Business Problem

In [None]:
import numpy as np
import matplotlib.pyplot as plt
# Data structure: [restaurant_id, 2021, 2022, 2023, 2024]
sales_data = np.array([
    [1, 150000, 180000, 220000, 250000],  # Paradise Biryani
    [2, 120000, 140000, 160000, 190000],  # Beijing Bites
    [3, 200000, 230000, 260000, 300000],  # Pizza Hub
    [4, 180000, 210000, 240000, 270000],  # Burger Point
    [5, 160000, 185000, 205000, 230000]   # Chai Point
])
print(sales_data)
print(sales_data.shape,sales_data.ndim,sales_data.dtype)
print("i want 3rd row ",sales_data[3])
print("i want 1st 3 \n",sales_data[:4])
print("first col remove \n",sales_data[:,1:])

arithmetic operation

In [None]:
print(np.sum(sales_data[:,1:],axis=1))
print(sales_data.sum(axis=1))

Min,max sales per rest

In [None]:
print(np.min(sales_data[:,1:],axis=1))
print(np.max(sales_data[:,1:],axis=1))

Average sales per restau

In [None]:
print(np.mean(sales_data[:,1:],axis=1))

cumulative sum

In [1]:
cumsum = np.cumsum(sales_data[:,1:],axis=1)
print(cumsum)

plt.figure(figsize=(10,5))
plt.plot(np.mean(cumsum,axis=0))
plt.title('cumulative sum')
plt.xlabel('sales')
plt.ylabel('cumulative sum')
plt.grid(True)
plt.show()

NameError: name 'np' is not defined

VECTOR AND DOT PRODUCT (ADVANCED THEORY)

1. Vector Definition:
   - A vector is an ordered list of numbers representing magnitude and direction.
   - In R^n space, a vector has n components.
   - Example: v = [v1, v2, v3, ..., vn]

2. Basic Vector Operations:
   - Addition: u + v = [u1+v1, u2+v2, ..., un+vn]
   - Scalar Multiplication: c*u = [c*u1, c*u2, ..., c*un]
   - Norm (Length): ||u|| = sqrt(u1^2 + u2^2 + ... + un^2)

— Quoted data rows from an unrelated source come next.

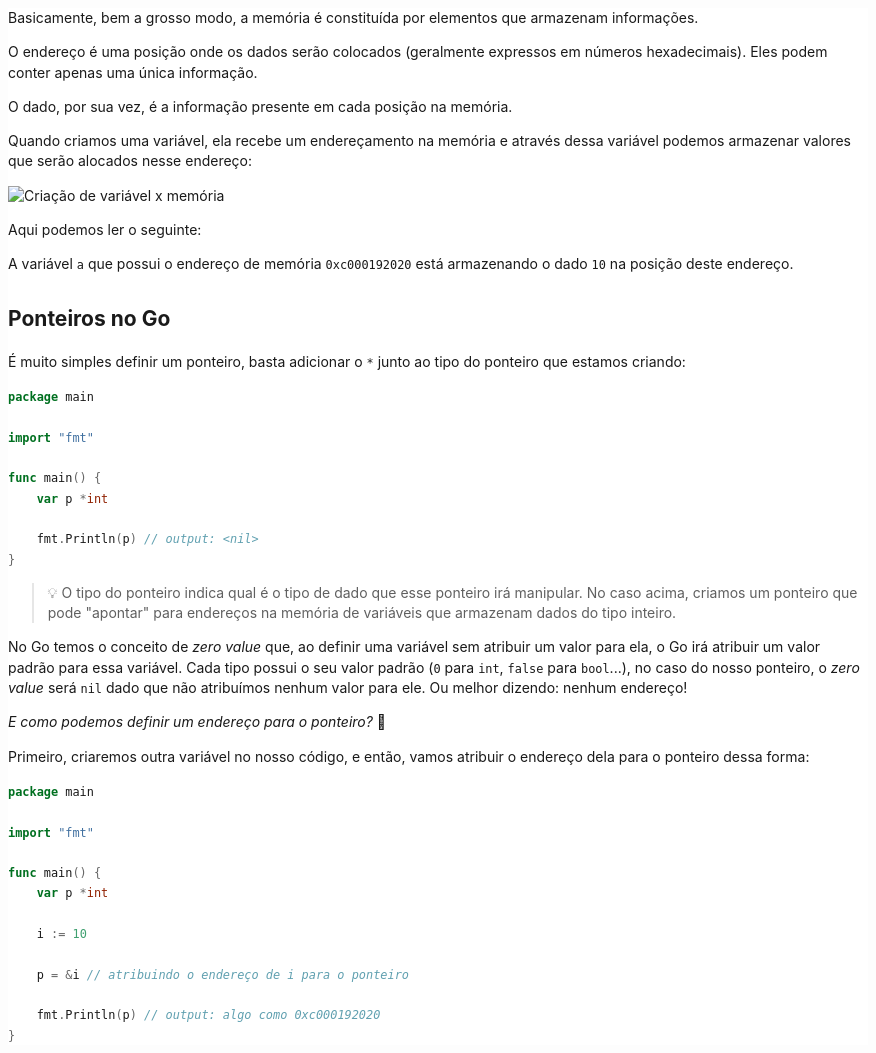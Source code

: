 Basicamente, bem a grosso modo, a memória é constituída por elementos que armazenam informações.

O endereço é uma posição onde os dados serão colocados (geralmente expressos em números hexadecimais). Eles podem conter apenas uma única informação.

O dado, por sua vez, é a informação presente em cada posição na memória.

Quando criamos uma variável, ela recebe um endereçamento na memória e através dessa variável podemos armazenar valores que serão alocados nesse endereço:

![Criação de variável x memória](https://dev-to-uploads.s3.amazonaws.com/uploads/articles/kqmkyw516ell7v88kop3.png)

Aqui podemos ler o seguinte:

A variável `a` que possui o endereço de memória `0xc000192020` está armazenando o dado `10` na posição deste endereço.

## Ponteiros no Go

É muito simples definir um ponteiro, basta adicionar o `*` junto ao tipo do ponteiro que estamos criando:

```go
package main

import "fmt"

func main() {
	var p *int

	fmt.Println(p) // output: <nil>
}
```

> 💡 O tipo do ponteiro indica qual é o tipo de dado que esse ponteiro irá manipular. No caso acima, criamos um ponteiro que pode "apontar" para endereços na memória de variáveis que armazenam dados do tipo inteiro.

No Go temos o conceito de _zero value_ que, ao definir uma variável sem atribuir um valor para ela, o Go irá atribuir um valor padrão para essa variável. Cada tipo possui o seu valor padrão (`0` para `int`, `false` para `bool`...), no caso do nosso ponteiro, o _zero value_ será `nil` dado que não atribuímos nenhum valor para ele. Ou melhor dizendo: nenhum endereço!

_E como podemos definir um endereço para o ponteiro?_ 🤔

Primeiro, criaremos outra variável no nosso código, e então, vamos atribuir o endereço dela para o ponteiro dessa forma:

```go
package main

import "fmt"

func main() {
	var p *int

	i := 10

	p = &i // atribuindo o endereço de i para o ponteiro

	fmt.Println(p) // output: algo como 0xc000192020
}
```
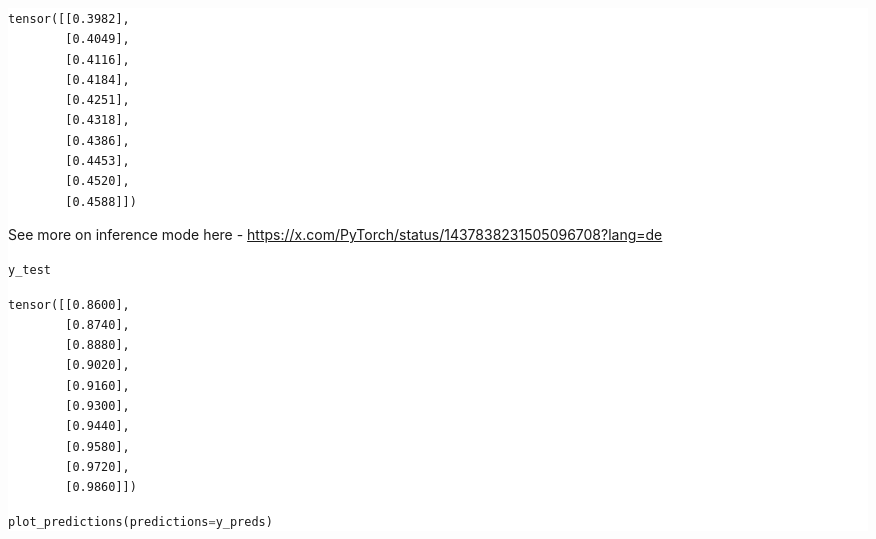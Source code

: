 


    tensor([[0.3982],
            [0.4049],
            [0.4116],
            [0.4184],
            [0.4251],
            [0.4318],
            [0.4386],
            [0.4453],
            [0.4520],
            [0.4588]])



See more on inference mode here - https://x.com/PyTorch/status/1437838231505096708?lang=de


```python
y_test
```




    tensor([[0.8600],
            [0.8740],
            [0.8880],
            [0.9020],
            [0.9160],
            [0.9300],
            [0.9440],
            [0.9580],
            [0.9720],
            [0.9860]])




```python
plot_predictions(predictions=y_preds)
```


    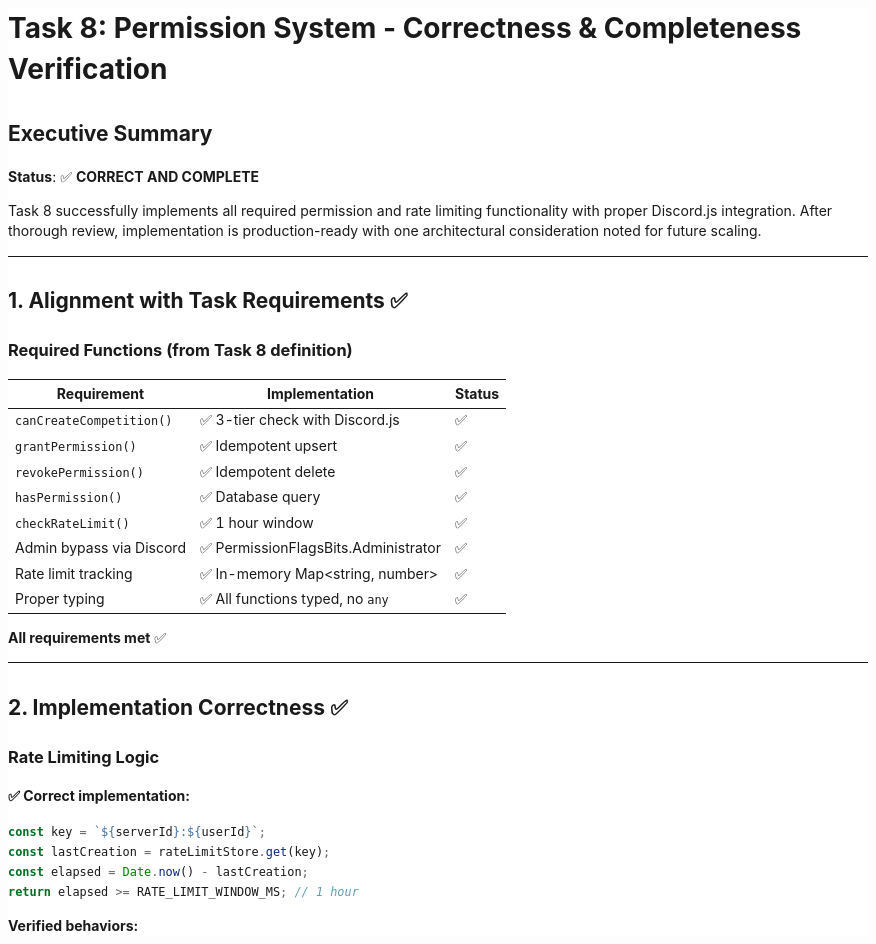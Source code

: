 # Task 8: Permission System - Correctness & Completeness Verification

## Executive Summary

**Status**: ✅ **CORRECT AND COMPLETE**

Task 8 successfully implements all required permission and rate limiting functionality with proper Discord.js integration. After thorough review, implementation is production-ready with one architectural consideration noted for future scaling.

---

## 1. Alignment with Task Requirements ✅

### Required Functions (from Task 8 definition)

| Requirement | Implementation | Status |
|------------|----------------|--------|
| `canCreateCompetition()` | ✅ 3-tier check with Discord.js | ✅ |
| `grantPermission()` | ✅ Idempotent upsert | ✅ |
| `revokePermission()` | ✅ Idempotent delete | ✅ |
| `hasPermission()` | ✅ Database query | ✅ |
| `checkRateLimit()` | ✅ 1 hour window | ✅ |
| Admin bypass via Discord | ✅ PermissionFlagsBits.Administrator | ✅ |
| Rate limit tracking | ✅ In-memory Map<string, number> | ✅ |
| Proper typing | ✅ All functions typed, no `any` | ✅ |

**All requirements met** ✅

---

## 2. Implementation Correctness ✅

### Rate Limiting Logic

**✅ Correct implementation:**

```typescript
const key = `${serverId}:${userId}`;
const lastCreation = rateLimitStore.get(key);
const elapsed = Date.now() - lastCreation;
return elapsed >= RATE_LIMIT_WINDOW_MS; // 1 hour
```

**Verified behaviors:**
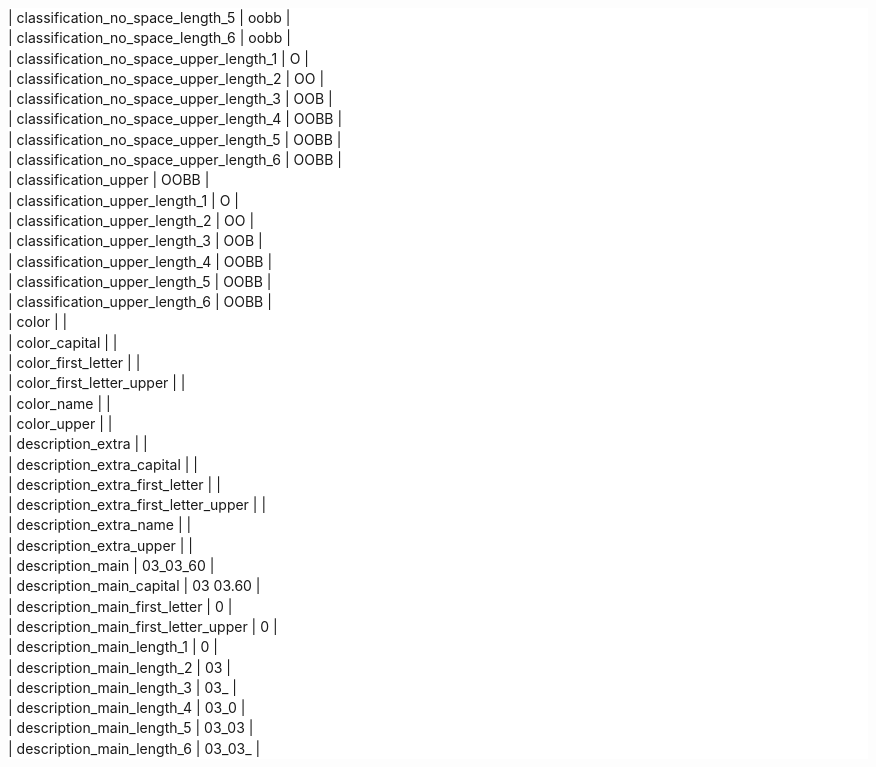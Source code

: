 | classification_no_space_length_5 | oobb |  
| classification_no_space_length_6 | oobb |  
| classification_no_space_upper_length_1 | O |  
| classification_no_space_upper_length_2 | OO |  
| classification_no_space_upper_length_3 | OOB |  
| classification_no_space_upper_length_4 | OOBB |  
| classification_no_space_upper_length_5 | OOBB |  
| classification_no_space_upper_length_6 | OOBB |  
| classification_upper | OOBB |  
| classification_upper_length_1 | O |  
| classification_upper_length_2 | OO |  
| classification_upper_length_3 | OOB |  
| classification_upper_length_4 | OOBB |  
| classification_upper_length_5 | OOBB |  
| classification_upper_length_6 | OOBB |  
| color |  |  
| color_capital |  |  
| color_first_letter |  |  
| color_first_letter_upper |  |  
| color_name |  |  
| color_upper |  |  
| description_extra |  |  
| description_extra_capital |  |  
| description_extra_first_letter |  |  
| description_extra_first_letter_upper |  |  
| description_extra_name |  |  
| description_extra_upper |  |  
| description_main | 03_03_60 |  
| description_main_capital | 03 03.60 |  
| description_main_first_letter | 0 |  
| description_main_first_letter_upper | 0 |  
| description_main_length_1 | 0 |  
| description_main_length_2 | 03 |  
| description_main_length_3 | 03_ |  
| description_main_length_4 | 03_0 |  
| description_main_length_5 | 03_03 |  
| description_main_length_6 | 03_03_ |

3. Dot Product (Scalar Product):
   - Formula: u · v = u1*v1 + u2*v2 + ... + un*vn
   - Result is a scalar (not a vector).
   - It measures "directional similarity" between vectors.

4. Geometric Interpretation:
   - u · v = ||u|| * ||v|| * cos(θ)
   - θ = angle between u and v
   - If u · v > 0 → angle < 90° (vectors point in similar direction)
   - If u · v = 0 → vectors are orthogonal (perpendicular)
   - If u · v < 0 → angle > 90° (vectors point in opposite directions)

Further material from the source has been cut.